背景
之前介绍过如何用OpenSSL创建自签名证书。但在给HTTP服务器(这里使用的是Nginx)配置证书时还是遇到了些问题,因此在这里总结一下配置过程以及问题的解决方法。
1. 生成网站使用的自签名证书
首先确保你的OpenSSL版本在1.1.1以上(用openssl version命令查看)。Nginx配置TLS时同时需要私钥和证书。这里以henchat.net的自签名证书为例,介绍所需文件的制作过程:
1)生成私钥文件
openssl genrsa -out _.henchat.net.key 2048
2)用私钥文件生成证书文件
openssl req -new -x509 -days 3650 -key _.henchat.net.key -out _.henchat.net.crt \
> -subj "/C=国家/ST=城市/O=公司名/OU=部门/CN=*.henchat.net" \
> -addext "subjectAltName=DNS:*.henchat.net,DNS:henchat.net"
# 说明:这里生成的是通配符证书,即证书可以用于henchat.net和它的二级域名,如api.henchat.net。
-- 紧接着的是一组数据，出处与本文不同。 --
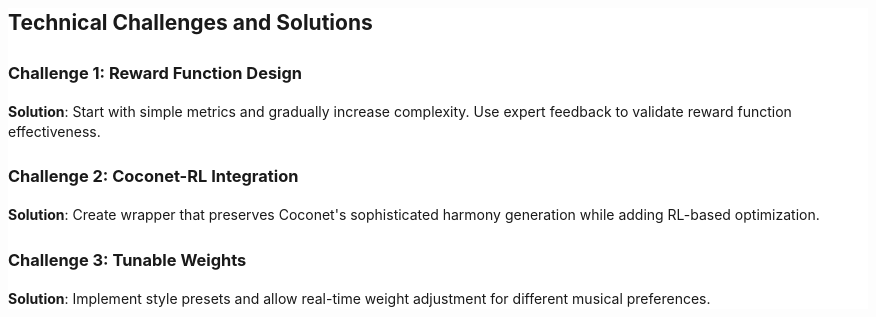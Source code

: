 ## Technical Challenges and Solutions

### Challenge 1: Reward Function Design

**Solution**: Start with simple metrics and gradually increase complexity. Use expert feedback to validate reward function effectiveness.

### Challenge 2: Coconet-RL Integration

**Solution**: Create wrapper that preserves Coconet's sophisticated harmony generation while adding RL-based optimization.

### Challenge 3: Tunable Weights

**Solution**: Implement style presets and allow real-time weight adjustment for different musical preferences.

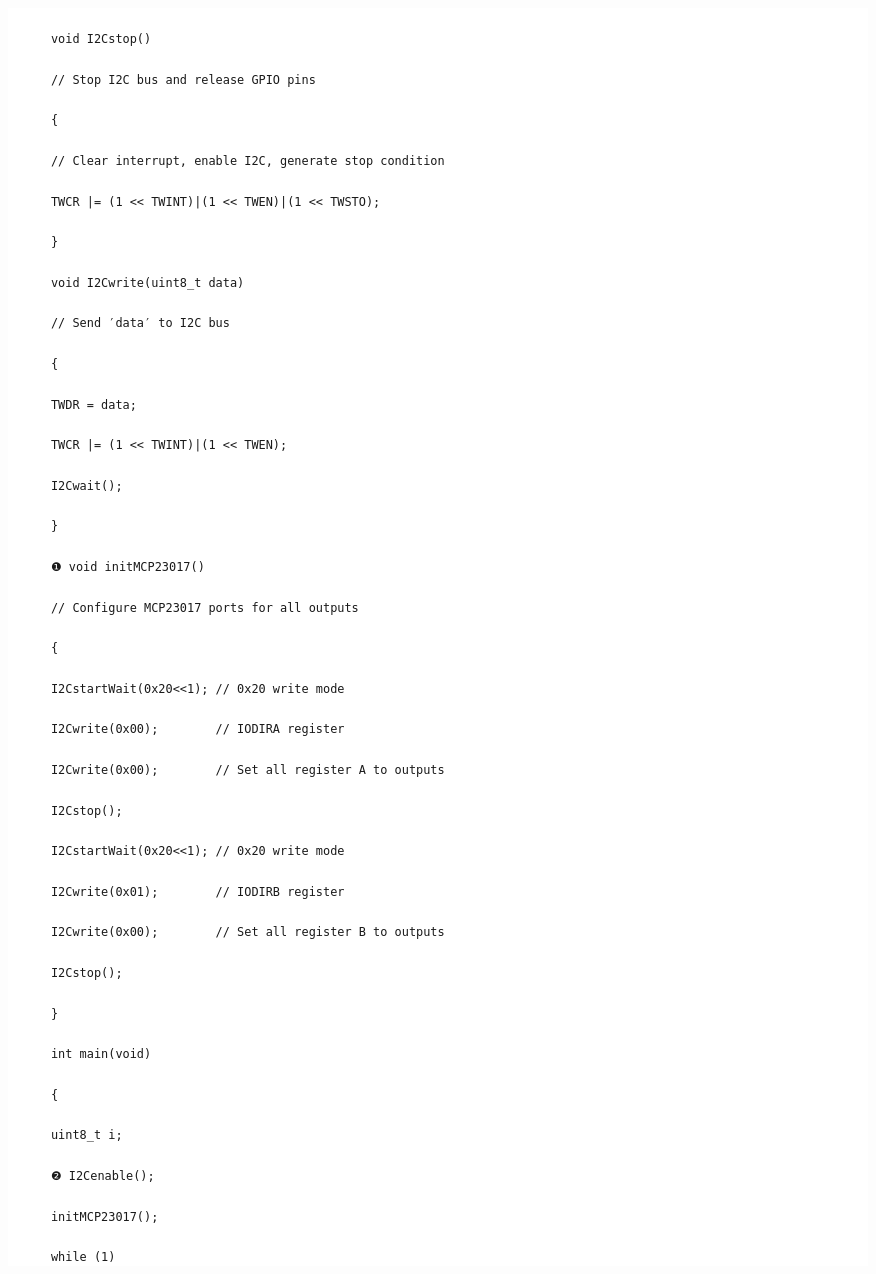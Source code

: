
 ```

      void I2Cstop()

      // Stop I2C bus and release GPIO pins

      {

      // Clear interrupt, enable I2C, generate stop condition

      TWCR |= (1 << TWINT)|(1 << TWEN)|(1 << TWSTO);

      }

      void I2Cwrite(uint8_t data)

      // Send ′data′ to I2C bus

      {

      TWDR = data;

      TWCR |= (1 << TWINT)|(1 << TWEN);

      I2Cwait();

      }

      ❶ void initMCP23017()

      // Configure MCP23017 ports for all outputs

      {

      I2CstartWait(0x20<<1); // 0x20 write mode

      I2Cwrite(0x00);        // IODIRA register

      I2Cwrite(0x00);        // Set all register A to outputs

      I2Cstop();

      I2CstartWait(0x20<<1); // 0x20 write mode

      I2Cwrite(0x01);        // IODIRB register

      I2Cwrite(0x00);        // Set all register B to outputs

      I2Cstop();

      }

      int main(void)

      {

      uint8_t i;

      ❷ I2Cenable();

      initMCP23017();

      while (1)

```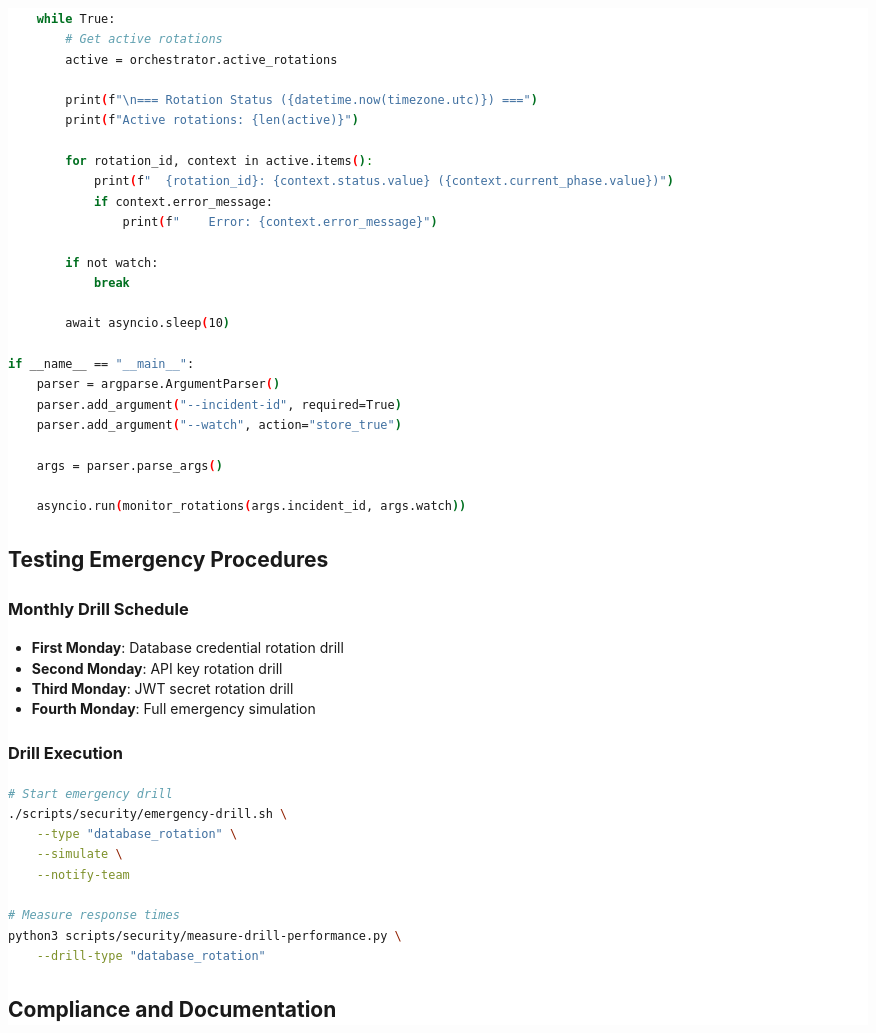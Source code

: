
 ```bash
    while True:
        # Get active rotations
        active = orchestrator.active_rotations

        print(f"\n=== Rotation Status ({datetime.now(timezone.utc)}) ===")
        print(f"Active rotations: {len(active)}")

        for rotation_id, context in active.items():
            print(f"  {rotation_id}: {context.status.value} ({context.current_phase.value})")
            if context.error_message:
                print(f"    Error: {context.error_message}")

        if not watch:
            break

        await asyncio.sleep(10)

if __name__ == "__main__":
    parser = argparse.ArgumentParser()
    parser.add_argument("--incident-id", required=True)
    parser.add_argument("--watch", action="store_true")

    args = parser.parse_args()

    asyncio.run(monitor_rotations(args.incident_id, args.watch))
```

## Testing Emergency Procedures

### Monthly Drill Schedule

- **First Monday**: Database credential rotation drill
- **Second Monday**: API key rotation drill
- **Third Monday**: JWT secret rotation drill
- **Fourth Monday**: Full emergency simulation

### Drill Execution

```bash
# Start emergency drill
./scripts/security/emergency-drill.sh \
    --type "database_rotation" \
    --simulate \
    --notify-team

# Measure response times
python3 scripts/security/measure-drill-performance.py \
    --drill-type "database_rotation"
```

## Compliance and Documentation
# subjectAltName中必须同时包含主域名和通配符域名。
🤔可以使用OpenSSL 1.0.x吗?
似乎也不是不行,但1.0.x无法用上述方法设置subjectAltName属性,而缺乏了该属性的证书即使添加到系统信任证书列表中,浏览器仍会将网站标记为“不安全”。(当然你不在乎的话这属性有没有自然是无所谓了。毕竟又不是不能用hh)
至于如何用OpenSSL 1.0.x生成带有subjectAltName属性的的证书,实在懒得找了自己去查吧。。(摆烂)
🤔如何升级OpenSSL?
至于如何升级OpenSSL,此事在介绍CentOS 7编译安装Python3.10的文章中亦有记载。升级后需要把上述命令中的openssl替换为openssl11。
2. NGINX配置
在Nginx的设置文件中为网站henchat.net创建一个新的server:
server {
server_name henchat.net;
listen 443 ssl;
ssl_certificate /存储位置/_.henchat.net.crt;
ssl_certificate_key /存储位置/_.henchat.net.key;
# 其它设置项
}
用nginx -t检查设置无误后,nginx -s reload重载服务器设置。
3. 本地计算机配置(Windows)
现在,用https://henchat.net应该就能访问到你的页面了。但是有一个问题:每次访问浏览器都会弹出安全警告,左上角的“不安全”图标也格外刺眼。如果你介意这个,那么请通过以下步骤将证书导入到系统的信任证书列表。
- 将.crt证书文件传输到本地。
- 双击.crt文件,选择“安装证书”。
- 选择“本地计算机” → “将所有证书放入以下存储” → “受信任的根证书颁发机构”。
之后再用浏览器访问网站就不会显示“不安全”了。当然这只对导入了证书的设备生效,其他用户还是会被安全警告页面硬控几秒钟(然后默默点×)。